Each entry below should be given again exactly; the pictures stay out.

━━━ Given records ━━━

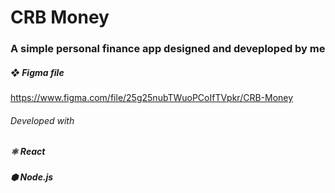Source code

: # CRB Money
### A simple personal finance app designed and deveploped by me

##### ❖ Figma file
https://www.figma.com/file/25g25nubTWuoPCoIfTVpkr/CRB-Money

###### Developed with
##### ⚛ React
##### ⬢ Node.js
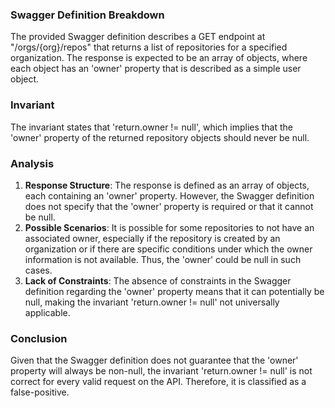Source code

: ### Swagger Definition Breakdown
The provided Swagger definition describes a GET endpoint at "/orgs/{org}/repos" that returns a list of repositories for a specified organization. The response is expected to be an array of objects, where each object has an 'owner' property that is described as a simple user object.

### Invariant
The invariant states that 'return.owner != null', which implies that the 'owner' property of the returned repository objects should never be null.

### Analysis
1. **Response Structure**: The response is defined as an array of objects, each containing an 'owner' property. However, the Swagger definition does not specify that the 'owner' property is required or that it cannot be null.
2. **Possible Scenarios**: It is possible for some repositories to not have an associated owner, especially if the repository is created by an organization or if there are specific conditions under which the owner information is not available. Thus, the 'owner' could be null in such cases.
3. **Lack of Constraints**: The absence of constraints in the Swagger definition regarding the 'owner' property means that it can potentially be null, making the invariant 'return.owner != null' not universally applicable.

### Conclusion
Given that the Swagger definition does not guarantee that the 'owner' property will always be non-null, the invariant 'return.owner != null' is not correct for every valid request on the API. Therefore, it is classified as a false-positive.
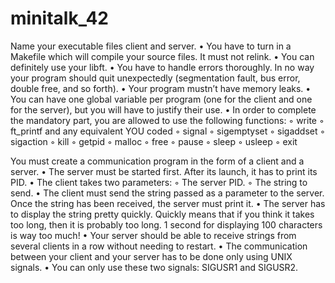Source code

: # minitalk_42
Name your executable files client and server.
• You have to turn in a Makefile which will compile your source files. It must not
relink.
• You can definitely use your libft.
• You have to handle errors thoroughly. In no way your program should quit unexpectedly (segmentation fault, bus error, double free, and so forth).
• Your program mustn’t have memory leaks.
• You can have one global variable per program (one for the client and one for
the server), but you will have to justify their use.
• In order to complete the mandatory part, you are allowed to use the following
functions:
◦ write
◦ ft_printf and any equivalent YOU coded
◦ signal
◦ sigemptyset
◦ sigaddset
◦ sigaction
◦ kill
◦ getpid
◦ malloc
◦ free
◦ pause
◦ sleep
◦ usleep
◦ exit

You must create a communication program in the form of a client and a server.
• The server must be started first. After its launch, it has to print its PID.
• The client takes two parameters:
◦ The server PID.
◦ The string to send.
• The client must send the string passed as a parameter to the server.
Once the string has been received, the server must print it.
• The server has to display the string pretty quickly. Quickly means that if you think
it takes too long, then it is probably too long.
1 second for displaying 100 characters is way too much!
• Your server should be able to receive strings from several clients in a row without
needing to restart.
• The communication between your client and your server has to be done only using
UNIX signals.
• You can only use these two signals: SIGUSR1 and SIGUSR2.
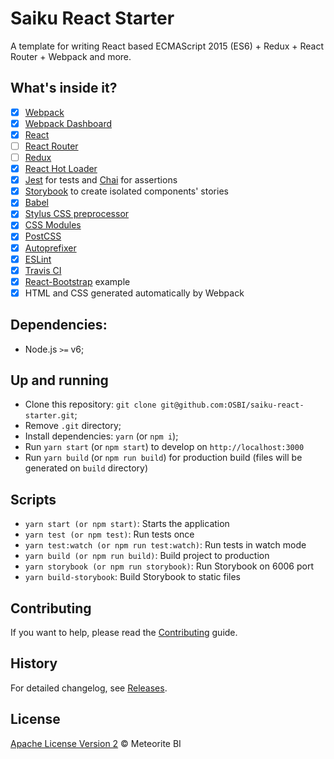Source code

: # Saiku React Starter

A template for writing React based ECMAScript 2015 (ES6) + Redux + React Router + Webpack and more.

## What's inside it?

- [x] [Webpack](https://webpack.github.io)
- [x] [Webpack Dashboard](https://github.com/FormidableLabs/webpack-dashboard)
- [x] [React](https://facebook.github.io/react/)
- [ ] [React Router](https://github.com/ReactTraining/react-router)
- [ ] [Redux](https://github.com/reactjs/redux)
- [x] [React Hot Loader](https://github.com/gaearon/react-hot-loader)
- [x] [Jest](https://facebook.github.io/jest/) for tests and [Chai](http://chaijs.com/) for assertions
- [x] [Storybook](https://getstorybook.io/) to create isolated components' stories
- [x] [Babel](https://babeljs.io/)
- [x] [Stylus CSS preprocessor](http://stylus-lang.com/)
- [x] [CSS Modules](https://github.com/css-modules/css-modules)
- [x] [PostCSS](https://github.com/postcss/postcss)
- [x] [Autoprefixer](https://github.com/postcss/autoprefixer)
- [x] [ESLint](http://eslint.org/)
- [x] [Travis CI](https://travis-ci.org/)
- [x] [React-Bootstrap](https://react-bootstrap.github.io/) example
- [x] HTML and CSS generated automatically by Webpack

## Dependencies:

- Node.js `>=` v6;

## Up and running

- Clone this repository: `git clone git@github.com:OSBI/saiku-react-starter.git`;
- Remove `.git` directory;
- Install dependencies: `yarn` (or `npm i`);
- Run `yarn start` (or `npm start`) to develop on `http://localhost:3000`
- Run `yarn build` (or `npm run build`) for production build (files will be generated on `build` directory)

## Scripts

- `yarn start (or npm start)`: Starts the application
- `yarn test (or npm test)`: Run tests once
- `yarn test:watch (or npm run test:watch)`: Run tests in watch mode
- `yarn build (or npm run build)`: Build project to production
- `yarn storybook (or npm run storybook)`: Run Storybook on 6006 port
- `yarn build-storybook`: Build Storybook to static files

## Contributing

If you want to help, please read the [Contributing](https://github.com/OSBI/saiku-react-starter/blob/master/CONTRIBUTING.md) guide.

## History

For detailed changelog, see [Releases](https://github.com/OSBI/saiku-react-starter/releases).

## License

[Apache License Version 2](https://github.com/OSBI/saiku-react-starter/blob/master/LICENSE) © Meteorite BI
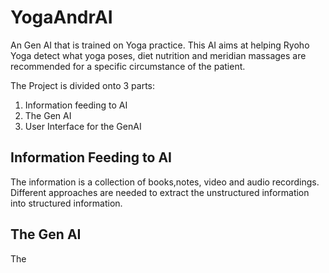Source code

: # YogaAndrAI
An Gen AI that is trained on Yoga practice. This AI aims at helping Ryoho Yoga detect what yoga poses, diet nutrition and meridian massages are recommended for a specific circumstance of the patient.

The Project is divided onto 3 parts:
1. Information feeding to AI
2. The Gen AI
3. User Interface for the GenAI


## Information Feeding to AI
The information is a collection of books,notes, video and audio recordings. Different approaches are needed to extract the unstructured information into structured information. 

## The Gen AI
The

━━━

* **Exercise solution**:
Source code

: # CRB Money
### A simple personal finance app designed and deveploped by me

##### ❖ Figma file
https://www.figma.com/file/25g25nubTWuoPCoIfTVpkr/CRB-Money

###### Developed with
##### ⚛ React
##### ⬢ Node.js
Source code

: ### Swagger Definition Breakdown
The provided Swagger definition describes a GET endpoint at "/orgs/{org}/repos" that returns a list of repositories for a specified organization. The response is expected to be an array of objects, where each object has an 'owner' property that is described as a simple user object.

### Invariant
The invariant states that 'return.owner != null', which implies that the 'owner' property of the returned repository objects should never be null.

### Analysis
1. **Response Structure**: The response is defined as an array of objects, each containing an 'owner' property. However, the Swagger definition does not specify that the 'owner' property is required or that it cannot be null.
2. **Possible Scenarios**: It is possible for some repositories to not have an associated owner, especially if the repository is created by an organization or if there are specific conditions under which the owner information is not available. Thus, the 'owner' could be null in such cases.
3. **Lack of Constraints**: The absence of constraints in the Swagger definition regarding the 'owner' property means that it can potentially be null, making the invariant 'return.owner != null' not universally applicable.

### Conclusion
Given that the Swagger definition does not guarantee that the 'owner' property will always be non-null, the invariant 'return.owner != null' is not correct for every valid request on the API. Therefore, it is classified as a false-positive.
Source code

: # minitalk_42
Name your executable files client and server.
• You have to turn in a Makefile which will compile your source files. It must not
relink.
• You can definitely use your libft.
• You have to handle errors thoroughly. In no way your program should quit unexpectedly (segmentation fault, bus error, double free, and so forth).
• Your program mustn’t have memory leaks.
• You can have one global variable per program (one for the client and one for
the server), but you will have to justify their use.
• In order to complete the mandatory part, you are allowed to use the following
functions:
◦ write
◦ ft_printf and any equivalent YOU coded
◦ signal
◦ sigemptyset
◦ sigaddset
◦ sigaction
◦ kill
◦ getpid
◦ malloc
◦ free
◦ pause
◦ sleep
◦ usleep
◦ exit

You must create a communication program in the form of a client and a server.
• The server must be started first. After its launch, it has to print its PID.
• The client takes two parameters:
◦ The server PID.
◦ The string to send.
• The client must send the string passed as a parameter to the server.
Once the string has been received, the server must print it.
• The server has to display the string pretty quickly. Quickly means that if you think
it takes too long, then it is probably too long.
1 second for displaying 100 characters is way too much!
• Your server should be able to receive strings from several clients in a row without
needing to restart.
• The communication between your client and your server has to be done only using
UNIX signals.
• You can only use these two signals: SIGUSR1 and SIGUSR2.
Source code

: # Saiku React Starter

A template for writing React based ECMAScript 2015 (ES6) + Redux + React Router + Webpack and more.

## What's inside it?

- [x] [Webpack](https://webpack.github.io)
- [x] [Webpack Dashboard](https://github.com/FormidableLabs/webpack-dashboard)
- [x] [React](https://facebook.github.io/react/)
- [ ] [React Router](https://github.com/ReactTraining/react-router)
- [ ] [Redux](https://github.com/reactjs/redux)
- [x] [React Hot Loader](https://github.com/gaearon/react-hot-loader)
- [x] [Jest](https://facebook.github.io/jest/) for tests and [Chai](http://chaijs.com/) for assertions
- [x] [Storybook](https://getstorybook.io/) to create isolated components' stories
- [x] [Babel](https://babeljs.io/)
- [x] [Stylus CSS preprocessor](http://stylus-lang.com/)
- [x] [CSS Modules](https://github.com/css-modules/css-modules)
- [x] [PostCSS](https://github.com/postcss/postcss)
- [x] [Autoprefixer](https://github.com/postcss/autoprefixer)
- [x] [ESLint](http://eslint.org/)
- [x] [Travis CI](https://travis-ci.org/)
- [x] [React-Bootstrap](https://react-bootstrap.github.io/) example
- [x] HTML and CSS generated automatically by Webpack

## Dependencies:

- Node.js `>=` v6;

## Up and running

- Clone this repository: `git clone git@github.com:OSBI/saiku-react-starter.git`;
- Remove `.git` directory;
- Install dependencies: `yarn` (or `npm i`);
- Run `yarn start` (or `npm start`) to develop on `http://localhost:3000`
- Run `yarn build` (or `npm run build`) for production build (files will be generated on `build` directory)

## Scripts

- `yarn start (or npm start)`: Starts the application
- `yarn test (or npm test)`: Run tests once
- `yarn test:watch (or npm run test:watch)`: Run tests in watch mode
- `yarn build (or npm run build)`: Build project to production
- `yarn storybook (or npm run storybook)`: Run Storybook on 6006 port
- `yarn build-storybook`: Build Storybook to static files

## Contributing

If you want to help, please read the [Contributing](https://github.com/OSBI/saiku-react-starter/blob/master/CONTRIBUTING.md) guide.

## History

For detailed changelog, see [Releases](https://github.com/OSBI/saiku-react-starter/releases).

## License

[Apache License Version 2](https://github.com/OSBI/saiku-react-starter/blob/master/LICENSE) © Meteorite BI
Source code

: # YogaAndrAI
An Gen AI that is trained on Yoga practice. This AI aims at helping Ryoho Yoga detect what yoga poses, diet nutrition and meridian massages are recommended for a specific circumstance of the patient.

The Project is divided onto 3 parts:
1. Information feeding to AI
2. The Gen AI
3. User Interface for the GenAI


## Information Feeding to AI
The information is a collection of books,notes, video and audio recordings. Different approaches are needed to extract the unstructured information into structured information. 

## The Gen AI
The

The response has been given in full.